Hugh Blair, 1718-1800: a Presbyterian divine in Edinburgh, Dr. Blair deserves special mention for his lectures on Rhetoric and Belles-Lettres, which for a long time constituted the principal text-book on those subjects in our schools and colleges. A better understanding of the true scope of rhetoric as a science has caused this work to be superseded by later text-books. Blair’s lectures treat principally of style and literary criticism, and are excellent for their analysis of some of the best authors, and for happy illustrations from their works. Blair wrote many eloquent sermons, which were published, and was one of the strong champions of Macpherson, in the controversy concerning the poems of Ossian. He occupied a high place as a literary critic during his life.
William Paley, 1743-1805: a clergyman of the Established Church, he rose to the dignity of Archdeacon and Chancellor of Carlisle. At first thoughtless and idle, he was roused from his unprofitable life by the earnest warnings of a companion, and became a severe student and a vigorous writer on moral and religious subjects. Among his numerous writings, those principally valuable are: Horae Paulinae, and A View of the Evidences of Christianity—the former setting forth the life and character of St. Paul, and the latter being a clear exposition of the truth of Christianity, which has long served as a manual of academic instruction. His treatise on Natural Theology is, in the words of Sir James Mackintosh, “the wonderful work of a man who, after sixty, had studied anatomy in order to write it.” Later investigations of science have discarded some of his facts; but the handling of the subject and the array of arguments are the work of a skilful and powerful hand. He wrote, besides, a work on Moral and Political Philosophy, and numerous sermons. His theory of morals is, that whatever is expedient is right; and thus he bases our sense of duty upon the ground of the production of the greatest amount of happiness. This low view has been successfully refuted by later writers on moral science.
THE NEW ROMANTIC POETRY: SCOTT.
Walter Scott. Translations
and Minstrelsy. The Lay of the Last
Minstrel.
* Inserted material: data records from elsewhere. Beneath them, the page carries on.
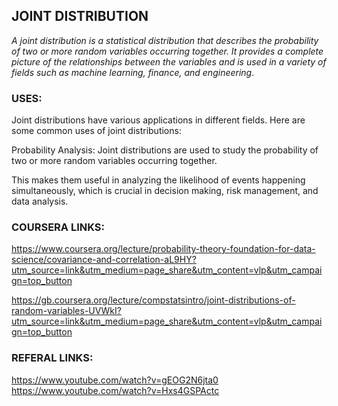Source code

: ## JOINT DISTRIBUTION 

*A joint distribution is a statistical distribution that describes the probability of two or more random variables occurring together. It provides a complete picture of the relationships between the variables and is used in a variety of fields such as machine learning, finance, and engineering*.

### USES:

Joint distributions have various applications in different fields. Here are some common uses of joint distributions:

 Probability Analysis: Joint distributions are used to study the probability of two or more random variables occurring together. 

This makes them useful in analyzing the likelihood of events happening simultaneously, which is crucial in decision making, risk management, and data analysis.

### COURSERA LINKS:

https://www.coursera.org/lecture/probability-theory-foundation-for-data-science/covariance-and-correlation-aL9HY?utm_source=link&utm_medium=page_share&utm_content=vlp&utm_campaign=top_button

https://gb.coursera.org/lecture/compstatsintro/joint-distributions-of-random-variables-UVWkI?utm_source=link&utm_medium=page_share&utm_content=vlp&utm_campaign=top_button

### REFERAL LINKS:

https://www.youtube.com/watch?v=gEOG2N6jta0
https://www.youtube.com/watch?v=Hxs4GSPActc







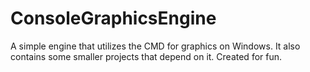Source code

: # ConsoleGraphicsEngine
A simple engine that utilizes the CMD for graphics on Windows. It also contains some smaller projects that depend on it. Created for fun.
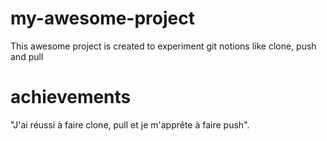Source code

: # my-awesome-project

This awesome project is created to experiment git notions like clone, push and pull

# achievements

"J'ai réussi à faire clone, pull et je m'apprête à faire push".
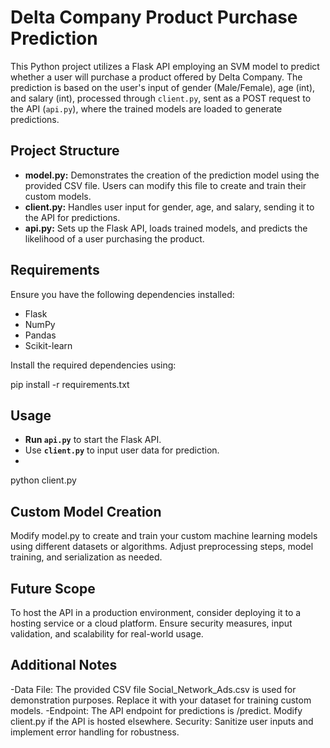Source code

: # Delta Company Product Purchase Prediction

This Python project utilizes a Flask API employing an SVM model to predict whether a user will purchase a product offered by Delta Company. The prediction is based on the user's input of gender (Male/Female), age (int), and salary (int), processed through `client.py`, sent as a POST request to the API (`api.py`), where the trained models are loaded to generate predictions.

## Project Structure

- **model.py:** Demonstrates the creation of the prediction model using the provided CSV file. Users can modify this file to create and train their custom models.
- **client.py:** Handles user input for gender, age, and salary, sending it to the API for predictions.
- **api.py:** Sets up the Flask API, loads trained models, and predicts the likelihood of a user purchasing the product.

## Requirements

Ensure you have the following dependencies installed:
- Flask
- NumPy
- Pandas
- Scikit-learn

Install the required dependencies using:

pip install -r requirements.txt

## Usage

- **Run `api.py`** to start the Flask API.
- Use **`client.py`** to input user data for prediction.
- 
python client.py

## Custom Model Creation
Modify model.py to create and train your custom machine learning models using different datasets or algorithms. Adjust preprocessing steps, model training, and serialization as needed.

## Future Scope
To host the API in a production environment, consider deploying it to a hosting service or a cloud platform. Ensure security measures, input validation, and scalability for real-world usage.

## Additional Notes
-Data File: The provided CSV file Social_Network_Ads.csv is used for demonstration purposes. Replace it with your dataset for training custom models.
-Endpoint: The API endpoint for predictions is /predict. Modify client.py if the API is hosted elsewhere.
Security: Sanitize user inputs and implement error handling for robustness.
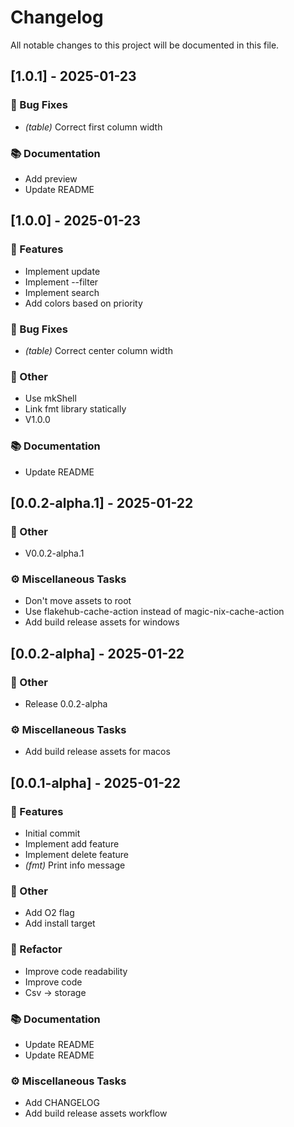 # Changelog

All notable changes to this project will be documented in this file.

## [1.0.1] - 2025-01-23

### 🐛 Bug Fixes

- *(table)* Correct first column width

### 📚 Documentation

- Add preview
- Update README

## [1.0.0] - 2025-01-23

### 🚀 Features

- Implement update
- Implement --filter
- Implement search
- Add colors based on priority

### 🐛 Bug Fixes

- *(table)* Correct center column width

### 💼 Other

- Use mkShell
- Link fmt library statically
- V1.0.0

### 📚 Documentation

- Update README

## [0.0.2-alpha.1] - 2025-01-22

### 💼 Other

- V0.0.2-alpha.1

### ⚙️ Miscellaneous Tasks

- Don't move assets to root
- Use flakehub-cache-action instead of magic-nix-cache-action
- Add build release assets for windows

## [0.0.2-alpha] - 2025-01-22

### 💼 Other

- Release 0.0.2-alpha

### ⚙️ Miscellaneous Tasks

- Add build release assets for macos

## [0.0.1-alpha] - 2025-01-22

### 🚀 Features

- Initial commit
- Implement add feature
- Implement delete feature
- *(fmt)* Print info message

### 💼 Other

- Add O2 flag
- Add install target

### 🚜 Refactor

- Improve code readability
- Improve code
- Csv -> storage

### 📚 Documentation

- Update README
- Update README

### ⚙️ Miscellaneous Tasks

- Add CHANGELOG
- Add build release assets workflow

<!-- generated by git-cliff -->
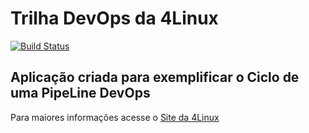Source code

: # Trilha DevOps da 4Linux

<!-- Altere a Flag abaixo com sua URL do Travis -->
[![Build Status](https://travis-ci.com/bernardo2512/DevOpsLab-HelloWorld.svg?branch=master)](https://travis-ci.com/bernardo2512/DevOpsLab-HelloWorld)

## Aplicação criada para exemplificar o Ciclo de uma PipeLine DevOps


Para maiores informações acesse o [Site da 4Linux](https://www.4linux.com.br/cursos/devops)

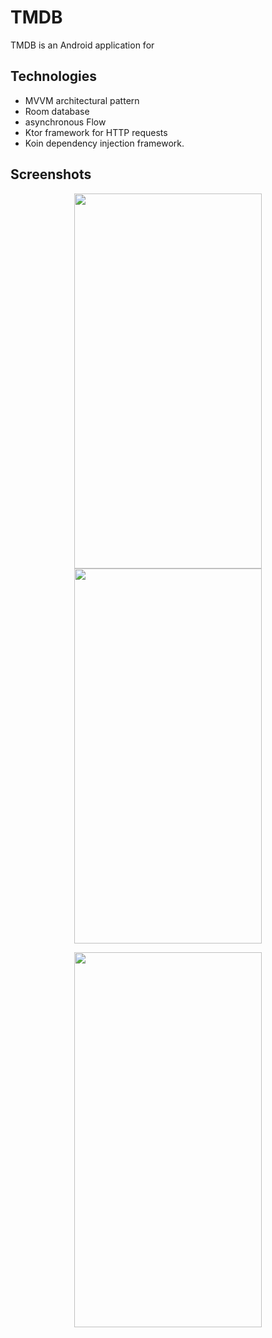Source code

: # TMDB

TMDB is an Android application for 

## Technologies

 - MVVM architectural pattern
 - Room database
 - asynchronous Flow
 - Ktor framework for HTTP requests
 - Koin dependency injection framework.

## Screenshots

<p align="center">
  <kbd> <img src="https://user-images.githubusercontent.com/46069535/172251587-7cd1bfc3-3c48-47f4-b665-143ea866f01f.jpg" width="300" height="600" /> </kbd>
  <kbd> <img src="https://user-images.githubusercontent.com/46069535/172251574-40ba516f-da2a-4be9-ace8-a1debff929bd.jpg" width="300" height="600" /> </kbd>
  </p>

<p align="center">
  <kbd> <img src="https://user-images.githubusercontent.com/46069535/172251581-b528eb75-675d-4a11-9f13-8ba08d048117.jpg" width="300" height="600" /> </kbd>
  </p>
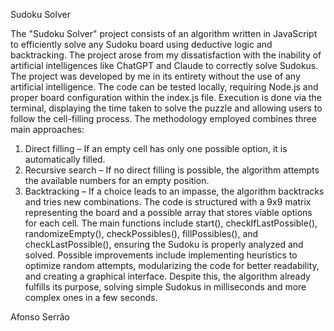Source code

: Sudoku Solver

The "Sudoku Solver" project consists of an algorithm written in JavaScript to efficiently solve any Sudoku board using deductive logic and backtracking. The project arose from my dissatisfaction with the inability of artificial intelligences like ChatGPT and Claude to correctly solve Sudokus. The project was developed by me in its entirety without the use of any artificial intelligence.
The code can be tested locally, requiring Node.js and proper board configuration within the index.js file. Execution is done via the terminal, displaying the time taken to solve the puzzle and allowing users to follow the cell-filling process.
The methodology employed combines three main approaches:
1.	Direct filling – If an empty cell has only one possible option, it is automatically filled.
2.	Recursive search – If no direct filling is possible, the algorithm attempts the available numbers for an empty position.
3.	Backtracking – If a choice leads to an impasse, the algorithm backtracks and tries new combinations.
The code is structured with a 9x9 matrix representing the board and a possible array that stores viable options for each cell. The main functions include start(), checkIfLastPossible(), randomizeEmpty(), checkPossibles(), fillPossibles(), and checkLastPossible(), ensuring the Sudoku is properly analyzed and solved.
Possible improvements include implementing heuristics to optimize random attempts, modularizing the code for better readability, and creating a graphical interface. Despite this, the algorithm already fulfills its purpose, solving simple Sudokus in milliseconds and more complex ones in a few seconds.

Afonso Serrão

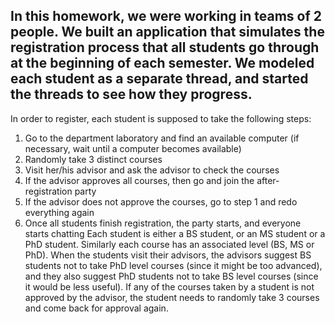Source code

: In this homework, we were working in teams of 2 people.
We built an application that simulates the registration process that all
students go through at the beginning of each semester. We modeled each student as a separate
thread, and started the threads to see how they progress.
----------------------------------------------------------------------------------------------
In order to register, each student is supposed to take the following steps:
1. Go to the department laboratory and find an available computer (if necessary, wait until a
computer becomes available)
2. Randomly take 3 distinct courses
3. Visit her/his advisor and ask the advisor to check the courses
4. If the advisor approves all courses, then go and join the after-registration party
5. If the advisor does not approve the courses, go to step 1 and redo everything again
6. Once all students finish registration, the party starts, and everyone starts chatting
Each student is either a BS student, or an MS student or a PhD student. Similarly each course
has an associated level (BS, MS or PhD). When the students visit their advisors, the advisors
suggest BS students not to take PhD level courses (since it might be too advanced), and they
also suggest PhD students not to take BS level courses (since it would be less useful). If any of
the courses taken by a student is not approved by the advisor, the student needs to randomly take
3 courses and come back for approval again.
Other Poems. The Waverly Novels. Particular Mention.
Pecuniary Troubles. His Manly Purpose. Powers Overtasked. Fruitless
Journey. Return and Death. His Fame.
The transition school, as we have seen, in returning to nature, had redeemed the pastoral, and had cultivated sentiment at the expense of the epic. As a slight reaction, and yet a progress, and as influenced by the tales of modern fiction, and also as subsidizing the antiquarian lore and taste of the age, there arose a school of poetry which is best represented by its Tales in verse;—some treating subjects of the olden time, some laying their scenes in distant countries, and some describing home incidents of the simplest kind. They were all minor epics: such were the poetic stories of Scott, the Lalla Rookh of Moore, The Bride and The Giaour of Byron, and The Village and The Borough of Crabbe; all of which mark the taste and the demand of the period.